3 Computerisation of the Approach and Population of the Framework
Prior to the computerisation of the requirements specification framework it was necessary to decide the key attributes that an effective computerised tool would need to incorporate.
3.1 Functional Requirements of the Computerised Tool
Prior to computerisation of the developed education & training requirements specification approach a functional specification of the computerised tool was developed. After a number of iterations it was agreed that the system should have the following features:
· The system should be easy to use and operate so that all but a minimal amount of training would be required by potential users.
· The system should not allow any unauthorised users to modify or delete any parts of the model, i.e. activities, concepts, relationships etc.
· The system should be made as fool-proof as is practical, i.e. it should incorporate error checking routines and disallow the input of invalid data.
· The system must facilitate the swift input of information into it.
· The tool must be able to store all data that is entered into it.
· The tool must be able to perform the necessary data processing and analysis.
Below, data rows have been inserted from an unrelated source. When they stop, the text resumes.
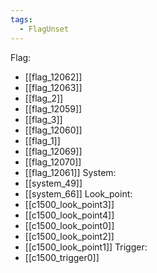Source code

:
 ```yaml
---
tags:
  - FlagUnset
---
```

Flag:
- [[flag_12062]]
- [[flag_12063]]
- [[flag_2]]
- [[flag_12059]]
- [[flag_3]]
- [[flag_12060]]
- [[flag_1]]
- [[flag_12069]]
- [[flag_12070]]
- [[flag_12061]]
System:
- [[system_49]]
- [[system_66]]
Look_point:
- [[c1500_look_point3]]
- [[c1500_look_point4]]
- [[c1500_look_point0]]
- [[c1500_look_point2]]
- [[c1500_look_point1]]
Trigger:
- [[c1500_trigger0]]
· The tool must be able to output results in an understandable and useful format.
· In addition to normal textual reports, the output should be presented in a graphical format.
· The tool must be flexible enough to enable its contents to be modified as necessary at a subsequent date.
Once the functional specification of the proposed tool had been agreed the process of converting the paper-based education & training requirements specification approach into a viable computer tool could then be undertaken.
3.2 Computerisation of the Approach
It was necessary to select a development tool / language / environment that would facilitate the easy and quick development of the education & training requirements specification tool having the required functionality. Hence, the main criteria for development environment selection were:
· Ability to handle large amounts of data
· Ability to process and query information from collected data
· Ability to display / output results in a useful way
· Ease with which a user friendly interface could be developed
· Ease with which the tool could be modified at a later date
· Ideally be inexpensive and widely available
Microsoft's Access '97 was used as the development environment due to its meeting the above criteria better than other alternatives that were considered, i.e. spread sheet and 4GL. The structure of the resulting tool is described in the following section of this paper, the following sub-section describes how the computerised framework was populated.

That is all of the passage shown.